[Excerpts from a dataset]
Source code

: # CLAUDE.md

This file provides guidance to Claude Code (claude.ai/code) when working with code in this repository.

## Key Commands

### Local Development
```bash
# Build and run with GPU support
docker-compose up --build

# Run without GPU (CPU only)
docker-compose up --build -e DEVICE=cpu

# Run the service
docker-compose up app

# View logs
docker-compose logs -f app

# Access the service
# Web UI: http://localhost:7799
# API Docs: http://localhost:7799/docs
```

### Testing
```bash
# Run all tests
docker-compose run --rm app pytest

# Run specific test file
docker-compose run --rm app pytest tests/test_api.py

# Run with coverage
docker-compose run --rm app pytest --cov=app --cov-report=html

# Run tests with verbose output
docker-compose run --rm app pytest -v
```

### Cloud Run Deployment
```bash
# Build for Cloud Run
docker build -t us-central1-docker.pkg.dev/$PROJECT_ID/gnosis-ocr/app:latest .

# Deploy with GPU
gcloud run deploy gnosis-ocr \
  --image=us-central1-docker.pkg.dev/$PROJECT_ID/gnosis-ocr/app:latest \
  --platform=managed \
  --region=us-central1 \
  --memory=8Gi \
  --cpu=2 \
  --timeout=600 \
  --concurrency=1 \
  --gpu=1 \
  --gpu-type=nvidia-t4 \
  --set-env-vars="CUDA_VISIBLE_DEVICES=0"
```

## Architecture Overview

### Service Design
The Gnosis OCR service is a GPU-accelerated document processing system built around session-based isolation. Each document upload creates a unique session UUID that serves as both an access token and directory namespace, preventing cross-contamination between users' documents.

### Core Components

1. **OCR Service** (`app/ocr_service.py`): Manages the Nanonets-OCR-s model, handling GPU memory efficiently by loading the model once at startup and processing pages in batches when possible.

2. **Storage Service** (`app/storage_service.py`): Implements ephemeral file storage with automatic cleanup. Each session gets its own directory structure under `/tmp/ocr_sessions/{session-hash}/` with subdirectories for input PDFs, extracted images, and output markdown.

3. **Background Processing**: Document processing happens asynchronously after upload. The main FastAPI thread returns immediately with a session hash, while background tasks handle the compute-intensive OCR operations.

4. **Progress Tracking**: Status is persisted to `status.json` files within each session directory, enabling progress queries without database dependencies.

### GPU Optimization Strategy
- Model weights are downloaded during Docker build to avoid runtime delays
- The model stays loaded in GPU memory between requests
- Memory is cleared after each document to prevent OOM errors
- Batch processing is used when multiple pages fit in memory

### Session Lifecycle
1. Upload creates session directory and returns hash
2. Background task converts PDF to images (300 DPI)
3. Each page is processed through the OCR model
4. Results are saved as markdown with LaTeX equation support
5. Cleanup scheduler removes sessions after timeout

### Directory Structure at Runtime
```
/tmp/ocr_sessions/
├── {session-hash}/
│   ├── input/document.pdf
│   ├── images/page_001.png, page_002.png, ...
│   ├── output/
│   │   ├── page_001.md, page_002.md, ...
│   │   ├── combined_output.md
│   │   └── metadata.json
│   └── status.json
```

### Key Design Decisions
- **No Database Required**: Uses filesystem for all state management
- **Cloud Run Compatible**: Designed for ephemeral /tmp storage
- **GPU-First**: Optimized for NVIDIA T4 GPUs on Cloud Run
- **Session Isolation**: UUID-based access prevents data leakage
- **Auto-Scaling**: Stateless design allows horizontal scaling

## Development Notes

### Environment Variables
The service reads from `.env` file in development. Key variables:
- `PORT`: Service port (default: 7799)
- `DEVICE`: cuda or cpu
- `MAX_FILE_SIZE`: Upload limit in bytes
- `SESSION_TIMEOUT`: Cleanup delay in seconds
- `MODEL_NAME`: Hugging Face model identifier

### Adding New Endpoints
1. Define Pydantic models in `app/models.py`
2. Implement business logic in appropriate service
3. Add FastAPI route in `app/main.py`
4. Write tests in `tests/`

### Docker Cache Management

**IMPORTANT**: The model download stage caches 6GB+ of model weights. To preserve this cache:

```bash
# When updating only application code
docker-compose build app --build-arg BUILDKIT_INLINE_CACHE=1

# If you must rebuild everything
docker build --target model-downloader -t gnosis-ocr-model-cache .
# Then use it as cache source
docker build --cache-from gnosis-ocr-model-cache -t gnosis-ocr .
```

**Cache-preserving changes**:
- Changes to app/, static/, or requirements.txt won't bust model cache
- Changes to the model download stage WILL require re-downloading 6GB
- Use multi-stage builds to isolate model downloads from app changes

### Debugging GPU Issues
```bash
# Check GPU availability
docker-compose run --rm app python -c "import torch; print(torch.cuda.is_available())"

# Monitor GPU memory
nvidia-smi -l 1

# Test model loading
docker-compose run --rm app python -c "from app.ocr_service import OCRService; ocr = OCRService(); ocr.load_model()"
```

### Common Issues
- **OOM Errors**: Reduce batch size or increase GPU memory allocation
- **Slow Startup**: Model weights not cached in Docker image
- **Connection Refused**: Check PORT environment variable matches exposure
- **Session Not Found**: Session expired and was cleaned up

- Prompt -
Starting at the line that has "### Key Design Decisions" and ending at the line that has "2. Implement business", please write out the lines above exactly, leaving out all others.

- The completed task -
### Key Design Decisions
- **No Database Required**: Uses filesystem for all state management
- **Cloud Run Compatible**: Designed for ephemeral /tmp storage
- **GPU-First**: Optimized for NVIDIA T4 GPUs on Cloud Run
- **Session Isolation**: UUID-based access prevents data leakage
- **Auto-Scaling**: Stateless design allows horizontal scaling

## Development Notes

### Environment Variables
The service reads from `.env` file in development. Key variables:
- `PORT`: Service port (default: 7799)
- `DEVICE`: cuda or cpu
- `MAX_FILE_SIZE`: Upload limit in bytes
- `SESSION_TIMEOUT`: Cleanup delay in seconds
- `MODEL_NAME`: Hugging Face model identifier

### Adding New Endpoints
1. Define Pydantic models in `app/models.py`
2. Implement business logic in appropriate service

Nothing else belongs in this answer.